R.G.“Con il Maestro Oren. Uno fra i primi spettacoli del nostro sodalizio artistico fu un Don Carlo al San Carlo, ancora prima che ne diventassi Sovrintendente e Direttore. Ho sempre stimato ed apprezzato Daniel Oren e le sue interpretazioni. All’insegna delle nostre collaborazioni c’è stata sempre una grande sintonia, tesa sempre a far collimare la musica, alla scena”.
L.G.Quali sono gli interpreti che hanno saputo evocare a pieno la sua visione registica?
R.G.“Ce ne sono diversi. Ricordo con un amore infinito tutte le produzioni fatte con Bruson, di cui la prima fu un Nabucco all’Arena di Verona, ma anche il basso Bonaldo Giaiotti, scomparso in giugno, la Dimitrova, la Maria Chiara, tutti grandi interpreti. Nutro profondo rispetto verso i cantanti e ritengo estremante complesso ciò che fanno”.
L.G.A quale titolo si sente profondamente legato e con quale invece sogna di cimentarsi?

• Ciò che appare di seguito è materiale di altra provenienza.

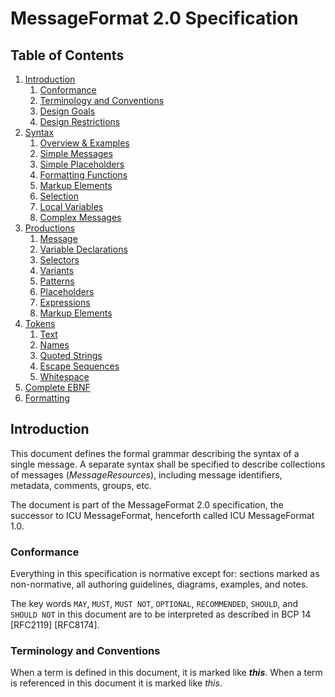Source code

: # MessageFormat 2.0 Specification

## Table of Contents

1. [Introduction](#introduction)
   1. [Conformance](#conformance)
   1. [Terminology and Conventions](#terminology-and-conventions)
   1. [Design Goals](#design-goals)
   1. [Design Restrictions](#design-restrictions)
1. [Syntax](syntax.md)
   1. [Overview & Examples](syntax.md#overview--examples)
   1. [Simple Messages](syntax.md#simple-messages)
   1. [Simple Placeholders](syntax.md#simple-placeholders)
   1. [Formatting Functions](syntax.md#formatting-functions)
   1. [Markup Elements](syntax.md#markup-elements)
   1. [Selection](syntax.md#selection)
   1. [Local Variables](syntax.md#local-variables)
   1. [Complex Messages](syntax.md#complex-messages)
1. [Productions](syntax.md#productions)
   1. [Message](syntax.md#message)
   1. [Variable Declarations](syntax.md#variable-declarations)
   1. [Selectors](syntax.md#selectors)
   1. [Variants](syntax.md#variants)
   1. [Patterns](syntax.md#patterns)
   1. [Placeholders](syntax.md#placeholders)
   1. [Expressions](syntax.md#expressions)
   1. [Markup Elements](syntax.md#markup-elements)
1. [Tokens](syntax.md#tokens)
   1. [Text](syntax.md#text)
   1. [Names](syntax.md#names)
   1. [Quoted Strings](syntax.md#quoted-strings)
   1. [Escape Sequences](syntax.md#escape-sequences)
   1. [Whitespace](syntax.md#whitespace)
1. [Complete EBNF](syntax.md#complete-ebnf)
1. [Formatting](formatting.md)

## Introduction

This document defines the formal grammar describing the syntax of a single message.
A separate syntax shall be specified to describe collections of messages (_MessageResources_),
including message identifiers, metadata, comments, groups, etc.

The document is part of the MessageFormat 2.0 specification,
the successor to ICU MessageFormat, henceforth called ICU MessageFormat 1.0.

### Conformance

Everything in this specification is normative except for: sections marked 
as non-normative, all authoring guidelines, diagrams, examples, and notes.

The key words `MAY`, `MUST`, `MUST NOT`, `OPTIONAL`, `RECOMMENDED`, 
`SHOULD`, and `SHOULD NOT` in this document are to be interpreted as 
described in BCP 14 [RFC2119] [RFC8174]. 

### Terminology and Conventions

When a term is defined in this document, it is marked like ***this***. When
a term is referenced in this document it is marked like _this_.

R.G.“Io direi tutte! Questo sostanzialmente perché ho amato ogni mio singolo lavoro, dalla fase di studio, fino alla messinscena. Mi piacerebbe poter curare la regia per un titolo wagneriano, in particolare Parsifal e Tristano e Isotta”.
L.G.Come è nata l’ispirazione per le atmosfere di questa Lucia di Lammermoor che ha allestito per il Teatro Giuseppe Verdi di Salerno?
R.G.“Un’atmosfera gotica, noir, in linea con la vicenda, effettuando una virata rispetto alla mie precedenti regie, malinconicamente rievocative di un clima romantico. Gotica e noirnon soltanto dal punto di vista architettonico, ma soprattutto da quello letterario”.
L.G.Quali tratti caratterizzano l’idea che ha di Lucia?
R.G.“Lucia vive in uno stato di totale inquietudine. L’amore impossibile, il rapporto difficile che vive con la sua famiglia, l’aver sposato un uomo che non ama, la conducono più che alla pazzia, verso uno stato di totale schizofrenia, che progressivamente la porta a morire. Il tremore è l’elemento rivelatore del male che le cova dentro”.
L.G.Quali consigli darebbe ad un giovane che desidera intraprendere la carriera da regista d’opera?
R.G.“Intanto deve essere colto, deve sapere cosa è la musica, cosa è l’opera lirica, cosa ha rappresentato e cosa vuol dire per l’evoluzione della cultura e del gusto un’opera lirica. Dopodiché conoscenza tecnica di tutte le parti che compongono questo genere, dalla tecnica scenica, fino all’espressione massima che è la direzione d’orchestra, no che debba essere un direttore d’orchestra, ma che sappia le funzioni che compongono quest’unicumche è l’opera lirica e poi, fare un periodo di assistentato”.